── DATA IN THIS EXERCISE ──

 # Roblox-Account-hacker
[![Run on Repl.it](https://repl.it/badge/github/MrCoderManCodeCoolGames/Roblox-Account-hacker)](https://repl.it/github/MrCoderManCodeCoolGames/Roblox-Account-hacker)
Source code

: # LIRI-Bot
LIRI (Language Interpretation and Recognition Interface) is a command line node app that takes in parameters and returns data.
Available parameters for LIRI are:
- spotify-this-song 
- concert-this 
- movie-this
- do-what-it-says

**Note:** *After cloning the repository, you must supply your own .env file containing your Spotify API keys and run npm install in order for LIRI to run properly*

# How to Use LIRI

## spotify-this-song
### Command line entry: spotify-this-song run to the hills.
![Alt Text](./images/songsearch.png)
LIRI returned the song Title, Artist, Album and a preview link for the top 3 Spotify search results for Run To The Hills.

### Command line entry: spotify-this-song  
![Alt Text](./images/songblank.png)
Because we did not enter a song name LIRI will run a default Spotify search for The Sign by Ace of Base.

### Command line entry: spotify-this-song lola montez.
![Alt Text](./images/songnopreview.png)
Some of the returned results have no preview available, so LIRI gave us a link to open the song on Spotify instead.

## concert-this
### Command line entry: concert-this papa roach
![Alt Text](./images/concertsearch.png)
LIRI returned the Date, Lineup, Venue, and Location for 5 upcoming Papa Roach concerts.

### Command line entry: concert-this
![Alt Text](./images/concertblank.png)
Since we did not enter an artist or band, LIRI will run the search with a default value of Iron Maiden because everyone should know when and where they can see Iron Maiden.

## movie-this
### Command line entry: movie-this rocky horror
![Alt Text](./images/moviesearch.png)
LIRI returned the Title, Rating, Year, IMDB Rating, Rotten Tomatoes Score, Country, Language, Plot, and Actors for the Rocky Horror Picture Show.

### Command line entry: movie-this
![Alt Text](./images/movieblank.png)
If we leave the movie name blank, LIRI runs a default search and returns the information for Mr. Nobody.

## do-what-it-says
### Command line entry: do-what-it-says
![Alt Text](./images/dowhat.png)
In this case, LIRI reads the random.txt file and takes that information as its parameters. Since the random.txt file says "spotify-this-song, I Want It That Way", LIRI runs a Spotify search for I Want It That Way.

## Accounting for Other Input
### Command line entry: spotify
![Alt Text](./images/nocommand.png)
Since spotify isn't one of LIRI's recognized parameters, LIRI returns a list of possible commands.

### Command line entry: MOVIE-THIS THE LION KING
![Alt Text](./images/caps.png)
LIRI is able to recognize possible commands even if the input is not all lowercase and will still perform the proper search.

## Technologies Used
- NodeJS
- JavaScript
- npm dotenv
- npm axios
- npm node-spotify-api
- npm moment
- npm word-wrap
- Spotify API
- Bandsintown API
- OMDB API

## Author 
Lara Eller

───

**EXERCISE DIRECTIONS**
What is the number of lines in the records that contain "Roblox"? State that number alone.

**SOLUTION**
2